Mahasiswa yang sering membesar-besarkan predikatnya sendiri harus berani menjauhkan langkahnya dari sistem UAS. Berani agar tidak terjebak sebagai obyek dalam lingkaran pendidikan. Mahasiswa seharusnya berani memposisikan diri sebagai subyek dalam lingkaran pendidikan. Membuka jalan ke arah pembebasan dalam konteks kesadaran kritis akan fakta-fakta yang ada di lingkungan sekitar. Indikator tertinggi keberhasilan pendidikan pun sewajarnya diubah. Tidak lagi dengan sistem nilai-nilai yang keluar dari UAS. Selain menekan mental sebagian mahasiswa, indikator itu pun menjauhkan mereka pada masalah-masalah mengakar di masyarakat. Teori-teori yang mereka dapat tidak pernah secara dini dibenturkan dengan realitas.
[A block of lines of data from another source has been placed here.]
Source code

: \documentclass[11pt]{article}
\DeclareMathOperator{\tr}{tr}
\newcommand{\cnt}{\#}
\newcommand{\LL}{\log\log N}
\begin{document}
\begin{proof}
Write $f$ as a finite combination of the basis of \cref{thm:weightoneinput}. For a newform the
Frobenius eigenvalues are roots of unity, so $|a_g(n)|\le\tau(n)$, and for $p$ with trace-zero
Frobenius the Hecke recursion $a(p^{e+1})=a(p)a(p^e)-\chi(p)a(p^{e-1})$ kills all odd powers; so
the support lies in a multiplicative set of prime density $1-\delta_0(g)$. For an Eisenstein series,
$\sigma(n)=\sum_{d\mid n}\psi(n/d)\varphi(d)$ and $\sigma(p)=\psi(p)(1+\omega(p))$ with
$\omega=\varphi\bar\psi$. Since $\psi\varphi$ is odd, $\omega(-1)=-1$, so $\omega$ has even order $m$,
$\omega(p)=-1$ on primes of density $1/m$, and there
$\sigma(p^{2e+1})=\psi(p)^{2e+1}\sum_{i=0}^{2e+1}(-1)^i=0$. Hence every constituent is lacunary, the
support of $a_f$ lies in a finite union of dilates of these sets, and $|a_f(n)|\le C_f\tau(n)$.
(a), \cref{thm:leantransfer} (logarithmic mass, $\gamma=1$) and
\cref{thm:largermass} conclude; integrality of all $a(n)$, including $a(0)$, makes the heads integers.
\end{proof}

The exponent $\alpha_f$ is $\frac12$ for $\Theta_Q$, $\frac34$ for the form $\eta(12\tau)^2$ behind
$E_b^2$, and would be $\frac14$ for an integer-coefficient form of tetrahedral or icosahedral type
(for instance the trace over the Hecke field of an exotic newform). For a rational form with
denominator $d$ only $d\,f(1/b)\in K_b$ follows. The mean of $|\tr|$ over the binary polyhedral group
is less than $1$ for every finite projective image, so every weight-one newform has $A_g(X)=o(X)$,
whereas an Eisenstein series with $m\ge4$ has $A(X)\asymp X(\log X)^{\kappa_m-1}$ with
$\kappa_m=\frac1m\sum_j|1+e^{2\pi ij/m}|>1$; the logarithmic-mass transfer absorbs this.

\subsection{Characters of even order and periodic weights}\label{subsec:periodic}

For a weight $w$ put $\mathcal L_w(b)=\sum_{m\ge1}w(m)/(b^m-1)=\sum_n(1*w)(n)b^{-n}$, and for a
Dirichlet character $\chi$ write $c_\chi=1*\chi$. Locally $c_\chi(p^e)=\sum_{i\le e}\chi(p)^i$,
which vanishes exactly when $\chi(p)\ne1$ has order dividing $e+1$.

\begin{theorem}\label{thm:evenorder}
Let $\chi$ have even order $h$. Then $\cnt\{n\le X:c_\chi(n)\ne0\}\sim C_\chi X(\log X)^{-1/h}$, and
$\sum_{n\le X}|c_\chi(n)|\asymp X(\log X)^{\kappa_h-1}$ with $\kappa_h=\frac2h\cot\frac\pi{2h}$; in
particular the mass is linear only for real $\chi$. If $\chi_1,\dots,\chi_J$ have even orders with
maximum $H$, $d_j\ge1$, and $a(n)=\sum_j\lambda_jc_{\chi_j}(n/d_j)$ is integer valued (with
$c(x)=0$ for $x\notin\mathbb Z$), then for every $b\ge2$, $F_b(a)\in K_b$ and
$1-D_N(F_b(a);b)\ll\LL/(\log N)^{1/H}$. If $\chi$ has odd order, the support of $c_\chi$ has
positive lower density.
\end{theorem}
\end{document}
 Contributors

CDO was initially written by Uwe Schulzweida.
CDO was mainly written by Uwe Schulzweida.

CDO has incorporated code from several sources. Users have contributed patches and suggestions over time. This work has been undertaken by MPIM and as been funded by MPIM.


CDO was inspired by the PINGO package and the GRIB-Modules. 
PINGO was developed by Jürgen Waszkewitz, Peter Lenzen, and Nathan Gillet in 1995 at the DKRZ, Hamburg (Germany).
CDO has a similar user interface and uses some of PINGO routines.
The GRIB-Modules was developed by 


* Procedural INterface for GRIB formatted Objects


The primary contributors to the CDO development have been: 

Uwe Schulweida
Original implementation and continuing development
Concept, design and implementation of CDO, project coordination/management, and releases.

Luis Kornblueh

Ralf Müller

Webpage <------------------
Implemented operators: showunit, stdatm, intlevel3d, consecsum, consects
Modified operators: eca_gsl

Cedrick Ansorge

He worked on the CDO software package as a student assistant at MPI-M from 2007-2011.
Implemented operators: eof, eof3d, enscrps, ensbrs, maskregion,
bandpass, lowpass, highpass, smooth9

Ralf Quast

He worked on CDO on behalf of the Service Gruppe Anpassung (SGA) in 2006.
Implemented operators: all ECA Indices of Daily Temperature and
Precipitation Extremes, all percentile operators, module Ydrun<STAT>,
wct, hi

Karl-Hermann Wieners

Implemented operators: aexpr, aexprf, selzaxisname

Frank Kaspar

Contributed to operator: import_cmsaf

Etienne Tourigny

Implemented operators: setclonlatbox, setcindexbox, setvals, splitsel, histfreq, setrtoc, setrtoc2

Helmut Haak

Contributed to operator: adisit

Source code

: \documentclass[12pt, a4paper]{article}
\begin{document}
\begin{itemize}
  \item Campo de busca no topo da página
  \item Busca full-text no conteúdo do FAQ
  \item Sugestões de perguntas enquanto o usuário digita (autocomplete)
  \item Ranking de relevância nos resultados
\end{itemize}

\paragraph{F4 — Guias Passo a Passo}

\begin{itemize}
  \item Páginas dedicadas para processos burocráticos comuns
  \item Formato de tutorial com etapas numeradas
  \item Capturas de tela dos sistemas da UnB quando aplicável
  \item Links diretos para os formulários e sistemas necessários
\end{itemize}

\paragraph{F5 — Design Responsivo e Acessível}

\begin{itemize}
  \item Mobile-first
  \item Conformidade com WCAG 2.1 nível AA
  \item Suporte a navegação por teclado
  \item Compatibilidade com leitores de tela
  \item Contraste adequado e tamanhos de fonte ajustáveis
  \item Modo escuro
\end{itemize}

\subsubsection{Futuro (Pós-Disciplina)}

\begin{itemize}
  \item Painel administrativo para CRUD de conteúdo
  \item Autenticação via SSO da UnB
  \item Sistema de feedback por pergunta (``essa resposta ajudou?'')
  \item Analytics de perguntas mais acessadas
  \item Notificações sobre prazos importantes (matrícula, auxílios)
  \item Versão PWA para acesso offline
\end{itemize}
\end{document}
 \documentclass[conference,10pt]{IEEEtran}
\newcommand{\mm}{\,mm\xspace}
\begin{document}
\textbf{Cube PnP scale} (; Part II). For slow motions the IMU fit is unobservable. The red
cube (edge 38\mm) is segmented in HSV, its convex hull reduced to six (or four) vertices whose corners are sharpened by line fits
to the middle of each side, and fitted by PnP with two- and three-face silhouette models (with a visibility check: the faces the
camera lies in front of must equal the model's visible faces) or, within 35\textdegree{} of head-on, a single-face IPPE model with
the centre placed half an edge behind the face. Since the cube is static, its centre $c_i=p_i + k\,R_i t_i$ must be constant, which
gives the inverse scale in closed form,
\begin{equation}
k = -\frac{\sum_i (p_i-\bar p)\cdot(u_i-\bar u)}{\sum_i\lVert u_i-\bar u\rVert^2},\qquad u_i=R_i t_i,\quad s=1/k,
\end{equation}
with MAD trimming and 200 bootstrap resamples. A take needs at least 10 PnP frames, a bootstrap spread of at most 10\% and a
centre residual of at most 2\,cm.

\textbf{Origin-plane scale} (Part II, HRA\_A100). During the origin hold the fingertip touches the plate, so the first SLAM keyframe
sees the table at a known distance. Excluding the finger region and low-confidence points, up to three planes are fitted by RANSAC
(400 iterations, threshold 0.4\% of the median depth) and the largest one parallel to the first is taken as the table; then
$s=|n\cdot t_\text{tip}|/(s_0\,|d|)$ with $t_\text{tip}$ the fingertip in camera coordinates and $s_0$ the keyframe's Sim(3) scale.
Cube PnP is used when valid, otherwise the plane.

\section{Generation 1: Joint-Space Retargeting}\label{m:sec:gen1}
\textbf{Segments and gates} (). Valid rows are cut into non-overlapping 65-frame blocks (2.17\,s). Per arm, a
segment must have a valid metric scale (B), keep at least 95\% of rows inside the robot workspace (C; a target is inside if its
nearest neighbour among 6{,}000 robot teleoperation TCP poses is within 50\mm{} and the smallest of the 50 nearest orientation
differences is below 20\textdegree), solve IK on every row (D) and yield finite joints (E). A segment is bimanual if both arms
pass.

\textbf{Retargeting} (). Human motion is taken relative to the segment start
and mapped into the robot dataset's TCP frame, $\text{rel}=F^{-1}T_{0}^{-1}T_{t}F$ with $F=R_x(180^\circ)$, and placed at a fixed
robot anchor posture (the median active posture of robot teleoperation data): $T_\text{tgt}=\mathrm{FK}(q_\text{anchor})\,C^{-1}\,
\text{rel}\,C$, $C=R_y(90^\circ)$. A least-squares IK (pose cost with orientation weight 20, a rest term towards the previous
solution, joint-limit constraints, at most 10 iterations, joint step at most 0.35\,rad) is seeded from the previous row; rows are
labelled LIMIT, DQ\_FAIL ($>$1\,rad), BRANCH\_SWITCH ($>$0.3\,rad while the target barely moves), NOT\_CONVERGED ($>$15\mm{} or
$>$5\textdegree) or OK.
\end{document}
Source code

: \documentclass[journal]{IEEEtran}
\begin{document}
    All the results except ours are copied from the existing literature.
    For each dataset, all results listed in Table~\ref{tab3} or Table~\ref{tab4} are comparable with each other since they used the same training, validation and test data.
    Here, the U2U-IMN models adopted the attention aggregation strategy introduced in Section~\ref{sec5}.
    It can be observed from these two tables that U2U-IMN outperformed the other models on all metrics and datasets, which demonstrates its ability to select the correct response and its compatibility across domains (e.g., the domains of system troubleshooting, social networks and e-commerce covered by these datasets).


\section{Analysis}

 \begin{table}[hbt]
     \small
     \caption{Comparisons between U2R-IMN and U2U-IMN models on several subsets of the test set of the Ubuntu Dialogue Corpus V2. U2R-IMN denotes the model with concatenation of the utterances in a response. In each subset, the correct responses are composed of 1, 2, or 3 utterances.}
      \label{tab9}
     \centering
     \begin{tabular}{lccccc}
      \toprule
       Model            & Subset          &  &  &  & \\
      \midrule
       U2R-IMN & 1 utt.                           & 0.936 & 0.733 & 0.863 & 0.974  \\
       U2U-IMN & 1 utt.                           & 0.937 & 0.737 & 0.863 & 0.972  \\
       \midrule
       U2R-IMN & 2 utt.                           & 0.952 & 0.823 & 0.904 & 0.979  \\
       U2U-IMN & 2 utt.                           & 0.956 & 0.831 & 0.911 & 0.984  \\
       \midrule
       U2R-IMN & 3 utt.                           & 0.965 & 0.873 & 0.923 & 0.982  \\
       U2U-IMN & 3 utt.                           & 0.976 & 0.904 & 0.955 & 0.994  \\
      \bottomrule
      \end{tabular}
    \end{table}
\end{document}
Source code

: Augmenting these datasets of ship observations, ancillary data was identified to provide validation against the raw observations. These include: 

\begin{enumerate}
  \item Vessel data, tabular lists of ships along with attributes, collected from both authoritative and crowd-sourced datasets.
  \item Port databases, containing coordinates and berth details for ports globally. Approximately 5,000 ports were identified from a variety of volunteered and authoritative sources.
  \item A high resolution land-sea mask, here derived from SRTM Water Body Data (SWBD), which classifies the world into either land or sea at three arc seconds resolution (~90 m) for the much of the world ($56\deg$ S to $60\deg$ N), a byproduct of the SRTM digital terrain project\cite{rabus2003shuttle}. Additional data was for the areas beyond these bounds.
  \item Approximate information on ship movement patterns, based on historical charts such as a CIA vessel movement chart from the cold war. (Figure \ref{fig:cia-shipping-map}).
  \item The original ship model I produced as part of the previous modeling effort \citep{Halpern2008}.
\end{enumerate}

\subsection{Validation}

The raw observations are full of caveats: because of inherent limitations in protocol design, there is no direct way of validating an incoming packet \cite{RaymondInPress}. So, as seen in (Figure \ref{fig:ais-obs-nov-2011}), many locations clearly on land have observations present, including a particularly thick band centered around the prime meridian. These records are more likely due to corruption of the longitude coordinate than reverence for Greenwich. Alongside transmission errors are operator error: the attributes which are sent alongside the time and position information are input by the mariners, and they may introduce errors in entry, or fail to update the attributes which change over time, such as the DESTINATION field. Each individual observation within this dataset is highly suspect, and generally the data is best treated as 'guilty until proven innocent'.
Proses kreatif mahasiswa dalam kegiatannya di dalam maupun luar kampus lenyap terbawa mengikuti arus kekuatan UAS. Indikator praksis harus juga dilibatkan menjadi salah satu bagian penting dalam tingkat keberhasilan mahasiswa menempuh pendidikan. Indikator praksis bisa berupa kegiatan-kegiatan keterampilan mahasiswa. Percobaan nyata dengan laboratorium raksasa. Laboratorium berupa masyarakat sekitar. Mendekatkan diri kepada realitas sosial yang terjadi dengan teori-teori yang didapat.